• What you will do
Check every line of the material below for "claude". Give the number of lines that have it, and only that.

• Provided material
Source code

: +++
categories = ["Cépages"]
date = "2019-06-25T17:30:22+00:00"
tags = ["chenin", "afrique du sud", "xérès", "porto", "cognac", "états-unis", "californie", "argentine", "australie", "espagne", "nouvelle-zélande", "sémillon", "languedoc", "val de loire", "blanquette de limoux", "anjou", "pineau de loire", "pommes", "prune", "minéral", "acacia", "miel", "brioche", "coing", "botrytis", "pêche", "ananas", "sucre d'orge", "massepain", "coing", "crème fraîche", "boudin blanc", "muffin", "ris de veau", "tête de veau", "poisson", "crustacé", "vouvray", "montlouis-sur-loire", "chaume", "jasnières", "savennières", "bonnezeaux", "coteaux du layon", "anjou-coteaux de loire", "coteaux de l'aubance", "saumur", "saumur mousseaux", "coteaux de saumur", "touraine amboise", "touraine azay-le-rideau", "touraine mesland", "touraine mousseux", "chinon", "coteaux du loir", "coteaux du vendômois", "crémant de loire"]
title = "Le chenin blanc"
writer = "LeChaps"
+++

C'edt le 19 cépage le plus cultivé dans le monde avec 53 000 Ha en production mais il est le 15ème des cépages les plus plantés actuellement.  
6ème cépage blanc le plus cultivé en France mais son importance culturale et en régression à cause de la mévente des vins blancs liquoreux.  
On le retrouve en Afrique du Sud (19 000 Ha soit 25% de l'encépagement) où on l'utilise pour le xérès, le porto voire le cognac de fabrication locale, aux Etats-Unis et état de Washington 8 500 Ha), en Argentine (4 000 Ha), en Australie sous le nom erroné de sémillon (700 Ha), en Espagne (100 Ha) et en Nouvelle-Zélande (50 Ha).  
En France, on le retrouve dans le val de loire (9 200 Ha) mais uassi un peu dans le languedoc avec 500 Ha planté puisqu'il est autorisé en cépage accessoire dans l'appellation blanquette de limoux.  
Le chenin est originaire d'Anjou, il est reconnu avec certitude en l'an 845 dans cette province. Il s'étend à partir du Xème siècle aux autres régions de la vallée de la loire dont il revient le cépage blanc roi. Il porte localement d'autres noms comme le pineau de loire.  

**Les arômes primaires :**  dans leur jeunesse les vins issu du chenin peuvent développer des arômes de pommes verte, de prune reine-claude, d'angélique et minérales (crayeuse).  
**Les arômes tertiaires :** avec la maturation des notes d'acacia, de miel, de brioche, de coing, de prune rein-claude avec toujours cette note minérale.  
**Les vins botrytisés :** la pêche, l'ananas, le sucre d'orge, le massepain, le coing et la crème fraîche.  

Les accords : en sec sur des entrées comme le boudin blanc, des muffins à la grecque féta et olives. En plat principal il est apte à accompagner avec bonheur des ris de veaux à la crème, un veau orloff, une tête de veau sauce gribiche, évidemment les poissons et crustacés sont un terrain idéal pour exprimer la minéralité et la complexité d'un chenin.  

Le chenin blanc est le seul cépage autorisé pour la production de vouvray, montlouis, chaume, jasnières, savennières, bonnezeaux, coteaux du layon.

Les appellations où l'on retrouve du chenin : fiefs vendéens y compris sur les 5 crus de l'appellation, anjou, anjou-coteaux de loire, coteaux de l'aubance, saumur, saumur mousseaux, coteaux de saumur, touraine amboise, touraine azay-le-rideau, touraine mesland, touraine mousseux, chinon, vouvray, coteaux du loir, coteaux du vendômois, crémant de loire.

* * *

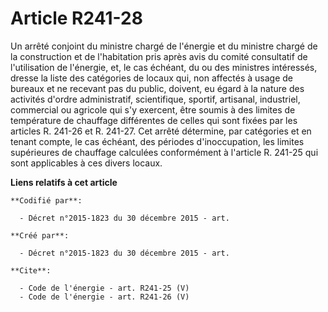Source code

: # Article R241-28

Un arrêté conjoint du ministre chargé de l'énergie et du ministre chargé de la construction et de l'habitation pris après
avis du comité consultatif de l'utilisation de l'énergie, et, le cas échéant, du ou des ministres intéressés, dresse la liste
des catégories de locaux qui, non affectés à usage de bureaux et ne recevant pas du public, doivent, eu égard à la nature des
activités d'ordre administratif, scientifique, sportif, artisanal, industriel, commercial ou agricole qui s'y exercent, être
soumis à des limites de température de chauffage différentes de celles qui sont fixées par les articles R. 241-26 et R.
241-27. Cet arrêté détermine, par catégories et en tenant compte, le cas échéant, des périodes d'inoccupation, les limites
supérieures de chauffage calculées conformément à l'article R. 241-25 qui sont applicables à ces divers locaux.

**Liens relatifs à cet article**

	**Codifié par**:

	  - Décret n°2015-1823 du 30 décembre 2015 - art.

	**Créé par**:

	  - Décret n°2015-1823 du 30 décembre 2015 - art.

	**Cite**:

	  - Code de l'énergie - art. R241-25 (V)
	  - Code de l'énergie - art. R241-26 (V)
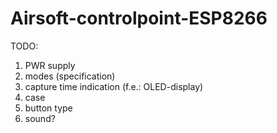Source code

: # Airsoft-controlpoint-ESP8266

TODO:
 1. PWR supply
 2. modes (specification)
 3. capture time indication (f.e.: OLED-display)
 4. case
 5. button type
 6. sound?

• Expected answer
2